Urs, I agree that we never actually write down an infinite amount of data (obviously, we only have finite paper…). I see that I should have been more specific about the problem. The problem is that in formalizing an infinite amount of coherence data in a “homotopically coherent diagram” (or any homotopically coherent structure), it seems as though we need to use some notion of strict identity. E.g. the source of the associator constraint has to be $f \circ (g\circ h)$. We could ask it to only be isomorphic/equivalent, but then that isomorphism/equivalence has to have an exactly specified source and target, etc.

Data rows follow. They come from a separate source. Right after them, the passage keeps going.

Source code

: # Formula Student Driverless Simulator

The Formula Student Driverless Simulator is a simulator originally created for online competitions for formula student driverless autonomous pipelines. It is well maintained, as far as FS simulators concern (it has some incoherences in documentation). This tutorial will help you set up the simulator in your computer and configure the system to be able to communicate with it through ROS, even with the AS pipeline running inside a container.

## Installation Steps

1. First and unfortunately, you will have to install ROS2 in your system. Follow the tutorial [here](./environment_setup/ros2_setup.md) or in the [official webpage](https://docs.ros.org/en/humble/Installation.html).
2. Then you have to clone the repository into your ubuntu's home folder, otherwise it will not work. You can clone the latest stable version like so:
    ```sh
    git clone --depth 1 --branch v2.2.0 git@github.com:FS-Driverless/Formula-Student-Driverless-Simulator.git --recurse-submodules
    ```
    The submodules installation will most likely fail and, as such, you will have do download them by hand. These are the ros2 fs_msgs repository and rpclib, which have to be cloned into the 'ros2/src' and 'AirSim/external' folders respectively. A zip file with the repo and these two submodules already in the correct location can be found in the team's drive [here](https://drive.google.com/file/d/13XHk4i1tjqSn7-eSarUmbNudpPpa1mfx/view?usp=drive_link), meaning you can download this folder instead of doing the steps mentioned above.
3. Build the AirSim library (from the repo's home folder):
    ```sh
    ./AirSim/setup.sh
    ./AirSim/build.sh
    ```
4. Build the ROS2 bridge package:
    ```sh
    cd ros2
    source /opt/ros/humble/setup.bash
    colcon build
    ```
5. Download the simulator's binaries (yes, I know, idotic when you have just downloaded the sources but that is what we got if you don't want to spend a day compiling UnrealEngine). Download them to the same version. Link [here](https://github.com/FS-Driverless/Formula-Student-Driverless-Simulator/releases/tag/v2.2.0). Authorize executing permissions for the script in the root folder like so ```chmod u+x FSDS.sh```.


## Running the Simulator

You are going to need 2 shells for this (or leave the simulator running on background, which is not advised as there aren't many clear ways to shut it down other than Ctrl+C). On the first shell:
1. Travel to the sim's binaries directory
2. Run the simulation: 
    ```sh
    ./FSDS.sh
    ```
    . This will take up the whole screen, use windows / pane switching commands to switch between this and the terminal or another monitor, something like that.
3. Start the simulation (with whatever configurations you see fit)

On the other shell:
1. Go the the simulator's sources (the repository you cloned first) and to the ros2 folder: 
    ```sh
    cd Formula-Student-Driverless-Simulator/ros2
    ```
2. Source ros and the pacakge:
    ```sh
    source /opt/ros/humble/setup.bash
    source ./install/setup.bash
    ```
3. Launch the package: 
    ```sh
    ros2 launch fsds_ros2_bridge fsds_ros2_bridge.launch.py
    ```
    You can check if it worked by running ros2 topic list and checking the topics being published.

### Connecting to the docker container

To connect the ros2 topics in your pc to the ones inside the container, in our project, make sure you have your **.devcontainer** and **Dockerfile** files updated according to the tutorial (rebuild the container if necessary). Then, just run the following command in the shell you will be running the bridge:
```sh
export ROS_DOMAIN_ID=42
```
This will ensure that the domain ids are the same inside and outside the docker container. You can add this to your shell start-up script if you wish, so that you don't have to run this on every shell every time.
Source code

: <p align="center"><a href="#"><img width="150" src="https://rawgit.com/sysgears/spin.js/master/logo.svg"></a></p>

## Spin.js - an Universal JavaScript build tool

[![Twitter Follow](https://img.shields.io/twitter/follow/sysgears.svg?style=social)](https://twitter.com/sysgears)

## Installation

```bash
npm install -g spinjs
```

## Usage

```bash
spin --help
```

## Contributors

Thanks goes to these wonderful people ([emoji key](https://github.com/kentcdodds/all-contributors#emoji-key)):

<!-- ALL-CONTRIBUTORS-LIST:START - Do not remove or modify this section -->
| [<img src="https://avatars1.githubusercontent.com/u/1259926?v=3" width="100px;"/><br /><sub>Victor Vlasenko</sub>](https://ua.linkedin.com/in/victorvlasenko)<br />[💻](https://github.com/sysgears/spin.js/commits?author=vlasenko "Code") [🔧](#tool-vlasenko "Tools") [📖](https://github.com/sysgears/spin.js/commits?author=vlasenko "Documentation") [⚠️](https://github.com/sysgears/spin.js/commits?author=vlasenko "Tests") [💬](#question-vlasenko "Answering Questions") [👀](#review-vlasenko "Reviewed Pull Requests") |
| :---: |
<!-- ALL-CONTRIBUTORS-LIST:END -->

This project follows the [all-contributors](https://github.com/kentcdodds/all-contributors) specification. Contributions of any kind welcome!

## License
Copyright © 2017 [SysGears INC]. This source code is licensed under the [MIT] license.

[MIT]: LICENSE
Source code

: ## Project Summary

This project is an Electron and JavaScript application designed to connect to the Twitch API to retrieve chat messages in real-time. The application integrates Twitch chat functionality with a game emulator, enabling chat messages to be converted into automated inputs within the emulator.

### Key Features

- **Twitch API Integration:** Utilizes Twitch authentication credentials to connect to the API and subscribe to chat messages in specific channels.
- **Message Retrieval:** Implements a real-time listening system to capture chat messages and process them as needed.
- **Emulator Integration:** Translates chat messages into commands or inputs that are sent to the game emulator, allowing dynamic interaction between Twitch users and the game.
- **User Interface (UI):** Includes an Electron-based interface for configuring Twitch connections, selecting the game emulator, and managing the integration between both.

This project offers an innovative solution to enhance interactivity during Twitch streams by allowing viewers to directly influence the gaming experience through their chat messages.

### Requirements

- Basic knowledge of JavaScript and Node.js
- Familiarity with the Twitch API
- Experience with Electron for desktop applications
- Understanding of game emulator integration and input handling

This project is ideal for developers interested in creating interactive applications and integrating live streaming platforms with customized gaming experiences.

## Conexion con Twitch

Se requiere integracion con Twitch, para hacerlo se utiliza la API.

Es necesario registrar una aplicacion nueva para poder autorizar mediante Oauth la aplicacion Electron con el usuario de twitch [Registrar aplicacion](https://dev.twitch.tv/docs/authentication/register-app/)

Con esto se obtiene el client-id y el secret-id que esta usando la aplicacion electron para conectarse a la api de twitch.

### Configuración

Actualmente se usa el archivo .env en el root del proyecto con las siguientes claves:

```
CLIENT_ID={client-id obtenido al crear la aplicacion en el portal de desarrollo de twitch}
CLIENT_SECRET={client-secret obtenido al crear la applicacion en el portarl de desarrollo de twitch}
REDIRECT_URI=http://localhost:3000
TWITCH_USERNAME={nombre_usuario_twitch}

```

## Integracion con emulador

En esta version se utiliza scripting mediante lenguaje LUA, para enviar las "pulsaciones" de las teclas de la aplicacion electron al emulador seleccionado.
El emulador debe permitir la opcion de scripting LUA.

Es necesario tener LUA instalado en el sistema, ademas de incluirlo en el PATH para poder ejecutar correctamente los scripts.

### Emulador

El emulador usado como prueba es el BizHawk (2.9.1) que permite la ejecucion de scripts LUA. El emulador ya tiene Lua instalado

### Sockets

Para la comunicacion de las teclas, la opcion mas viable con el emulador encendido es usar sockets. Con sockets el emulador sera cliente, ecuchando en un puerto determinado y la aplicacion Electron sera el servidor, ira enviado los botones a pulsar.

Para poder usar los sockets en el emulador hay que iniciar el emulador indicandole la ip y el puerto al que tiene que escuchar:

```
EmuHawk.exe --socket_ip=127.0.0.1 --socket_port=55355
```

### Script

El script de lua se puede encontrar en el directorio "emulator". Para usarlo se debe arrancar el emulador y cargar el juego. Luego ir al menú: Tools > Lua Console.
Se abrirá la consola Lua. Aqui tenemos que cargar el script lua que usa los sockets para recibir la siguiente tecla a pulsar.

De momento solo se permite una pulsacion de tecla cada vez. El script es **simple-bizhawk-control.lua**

We had a discussion about this sort of thing a while ago at evil, with the point being made that we can make do with type dependency as a replacement for a notion of strict identity. That is, rather than saying that “the source of the associator is $f\circ (g\circ h)$ and its target is $(f\circ g)\circ h$”, which regarded as a statement involves strict equality, we give the associator the dependent type $Hom(f\circ (g\circ h), (f\circ g)\circ h)$. In principle, and in informal mathematics, this works great. However, when formalizing in type theory, we don’t have fully general language to talk internally about type dependency.
For instance, type theory cannot formalize the statement “the map $f$ is a fibration (i.e. display map, dependent type)”. We can say “let $f\colon A\to B$ be a fibration” by way of introducing the variable $f$ and the type $A$ (by translating it into “let $F\colon B\to Type$ be a dependent type”) but not assert that some already-known map is a fibration. A natural numbers type allows us to talk about “an infinite family of objects” $\{X_n\}_{n\in N}$ as an $N$-indexed type $X\colon N\to Type$, and a family of morphisms $f_{n}\colon X_{n+1} \to X_{n}$ as a dependent function $f\colon \forall n\colon N, X(n+1) \to X(n)$. But there is no obvious way to talk about an infinite tower of fibrations
$\dots \twoheadrightarrow X_{n+1}\twoheadrightarrow X_n \twoheadrightarrow \dots \twoheadrightarrow X_0$This is where the drive to coinduction comes from, because there is a way to formalize such a thing coinductively:
CoInductive tower : Type :=
| lift : forall X0 : Type, (X0 -> tower) -> tower.
But for more complicated infinite structures involving fibrations, there’s no general formula for how to coinductivify them that I know of.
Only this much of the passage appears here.